# To all NF men.....



## Wheelie (Apr 2, 2010)

Feeling is totally AWESOME!

There are moments where I have mood swings, I take a moment to step back and observe myself and I see some what of a dark side. What pisses me off is its not hard at all for someone to snap me out of it, which leads me to think my moody moments are really pointless.
But man I don't think any other guys have more fun then NF guys, well maybe ENFX guys. Sorry introverts but I may be wrong. 

I find T often choke when it comes to having fun, too much logic gets 'em thinking 'this shits stupid' and they need drugs or alcohol to loosen up, where I find me and NF friends are all NAKED! metaphorically and literally... on one occasion.


----------



## The Great One (Apr 19, 2010)

TheLuckyOne said:


> Are NF's generally cosidered more sensitive than SF's? just curious, I really don't know. It always seems to me like ISFP's are "toned down" feelers.


Not sure, but I can tell you this....ISFP's are so sensitive because their main function is Fi, and that makes them sensitive as shit.


----------



## alaska (Jun 24, 2010)

i like it :] I do preferable like 2 be around females though and i can fit in much better than most guys would be able to.


----------



## PulpFictionFan (Jul 12, 2010)

NatetheGreat said:


> How many of you get sick and tired of the pain in the ass that it is to be a feeling man. I mean about 2/3 of all men are T's and about the same amount of females are F's. So do you some times seem unmasculine for being a feeling man, and sometimes wish that you were a T? I know that I sometimes do.


I'd say take ur feeling abilities and use that to get girls. Some of those 2/3 of all men are the kind that break others backs and ruin their friendships as well as relationships as a direct result of being so unfeeling. Take ur difference and use it to ur advantage! Remember that even in Bruce Lee movies one of the characters said "Do not think, FEEEEELLLLL!!!!!!". At times when other guys are pissing u off about being an F, tell them to make like the WoW kid with his remote and shove it up their pooper. 

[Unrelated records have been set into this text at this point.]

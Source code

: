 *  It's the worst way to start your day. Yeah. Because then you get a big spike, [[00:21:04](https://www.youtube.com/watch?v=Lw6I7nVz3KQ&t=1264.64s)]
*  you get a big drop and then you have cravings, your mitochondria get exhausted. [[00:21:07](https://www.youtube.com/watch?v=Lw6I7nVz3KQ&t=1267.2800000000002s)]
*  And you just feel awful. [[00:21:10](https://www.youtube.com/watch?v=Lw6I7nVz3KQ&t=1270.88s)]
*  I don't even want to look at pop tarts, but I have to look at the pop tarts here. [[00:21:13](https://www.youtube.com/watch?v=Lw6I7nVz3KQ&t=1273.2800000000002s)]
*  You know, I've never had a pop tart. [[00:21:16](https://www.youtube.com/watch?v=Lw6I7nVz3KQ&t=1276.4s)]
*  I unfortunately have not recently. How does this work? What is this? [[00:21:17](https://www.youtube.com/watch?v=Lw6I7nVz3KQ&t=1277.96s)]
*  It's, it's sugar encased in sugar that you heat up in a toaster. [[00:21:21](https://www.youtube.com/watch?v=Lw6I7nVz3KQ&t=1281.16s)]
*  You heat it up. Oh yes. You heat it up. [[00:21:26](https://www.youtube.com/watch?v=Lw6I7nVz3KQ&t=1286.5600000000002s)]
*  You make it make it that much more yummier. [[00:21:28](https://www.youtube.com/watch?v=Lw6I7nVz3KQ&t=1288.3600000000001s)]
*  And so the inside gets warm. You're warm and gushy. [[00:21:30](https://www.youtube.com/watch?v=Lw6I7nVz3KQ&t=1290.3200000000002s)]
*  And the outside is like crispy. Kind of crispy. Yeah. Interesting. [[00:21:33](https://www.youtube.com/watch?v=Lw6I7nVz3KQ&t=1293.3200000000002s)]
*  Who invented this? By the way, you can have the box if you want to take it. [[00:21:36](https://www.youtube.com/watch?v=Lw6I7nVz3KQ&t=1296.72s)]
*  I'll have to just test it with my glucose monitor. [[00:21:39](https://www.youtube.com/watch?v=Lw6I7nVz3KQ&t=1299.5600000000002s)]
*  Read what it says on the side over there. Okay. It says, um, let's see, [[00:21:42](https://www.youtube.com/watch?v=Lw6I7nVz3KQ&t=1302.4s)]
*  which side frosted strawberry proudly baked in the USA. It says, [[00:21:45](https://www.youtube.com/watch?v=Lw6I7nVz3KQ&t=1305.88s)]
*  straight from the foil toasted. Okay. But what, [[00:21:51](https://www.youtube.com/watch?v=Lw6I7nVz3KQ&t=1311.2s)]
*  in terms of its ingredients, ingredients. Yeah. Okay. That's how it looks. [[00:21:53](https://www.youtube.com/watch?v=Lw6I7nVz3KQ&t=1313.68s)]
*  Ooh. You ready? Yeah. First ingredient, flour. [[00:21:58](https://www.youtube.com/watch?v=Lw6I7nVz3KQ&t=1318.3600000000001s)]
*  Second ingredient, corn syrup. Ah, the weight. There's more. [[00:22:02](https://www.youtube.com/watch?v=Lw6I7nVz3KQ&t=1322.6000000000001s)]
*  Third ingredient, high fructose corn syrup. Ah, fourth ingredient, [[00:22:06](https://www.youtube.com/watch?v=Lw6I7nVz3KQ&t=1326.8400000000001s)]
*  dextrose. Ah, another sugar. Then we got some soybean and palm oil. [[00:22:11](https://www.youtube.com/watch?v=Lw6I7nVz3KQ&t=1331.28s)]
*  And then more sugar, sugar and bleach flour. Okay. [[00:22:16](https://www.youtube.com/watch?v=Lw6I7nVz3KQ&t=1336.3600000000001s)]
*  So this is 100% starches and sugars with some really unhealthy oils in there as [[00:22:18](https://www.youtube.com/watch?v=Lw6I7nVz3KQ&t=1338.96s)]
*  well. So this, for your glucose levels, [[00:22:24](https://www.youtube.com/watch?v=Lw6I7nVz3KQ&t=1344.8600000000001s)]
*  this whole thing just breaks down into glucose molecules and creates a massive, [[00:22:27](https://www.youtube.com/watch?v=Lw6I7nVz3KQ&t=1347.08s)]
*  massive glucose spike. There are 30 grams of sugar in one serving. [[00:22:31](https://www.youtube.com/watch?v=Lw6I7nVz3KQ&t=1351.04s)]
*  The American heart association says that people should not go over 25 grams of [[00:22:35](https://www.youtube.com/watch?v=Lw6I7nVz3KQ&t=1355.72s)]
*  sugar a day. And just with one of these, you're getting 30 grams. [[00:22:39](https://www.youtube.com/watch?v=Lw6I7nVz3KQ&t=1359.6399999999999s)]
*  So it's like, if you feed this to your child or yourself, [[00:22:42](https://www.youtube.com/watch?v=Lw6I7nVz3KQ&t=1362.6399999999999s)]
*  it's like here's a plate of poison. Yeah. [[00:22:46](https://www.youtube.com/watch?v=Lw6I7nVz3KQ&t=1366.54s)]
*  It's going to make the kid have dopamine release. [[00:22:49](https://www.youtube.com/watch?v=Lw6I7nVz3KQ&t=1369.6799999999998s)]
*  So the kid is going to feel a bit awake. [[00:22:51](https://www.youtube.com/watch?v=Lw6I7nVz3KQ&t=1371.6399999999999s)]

In short, be glad for being an F and turn such a sour lemon that u perceive and make some delicious lemonade with it. That's my advice for u.


----------



## skycloud86 (Jul 15, 2009)

Personally, I think gender roles are only suitable for those that actually fit them, and people like that are in a minority as gender roles are not suitable for them. You're masculine just as much as any NT male is, and the world needs all sorts of men and women - what kind of society would it be where all men were ESTJ and all women were INFP?


----------



## bluemaverick (Jul 7, 2010)

As someone who got shots taken regularly for being a feeler, not just by peers but family as well, I was always constantly out of balance, so from childhood to like 20 I was insecure and overweight.
Now in balance and in shape, I still feel, but I'm more secure about it and I look better too.
It is possible to be a confident about having feelings or being a feeler.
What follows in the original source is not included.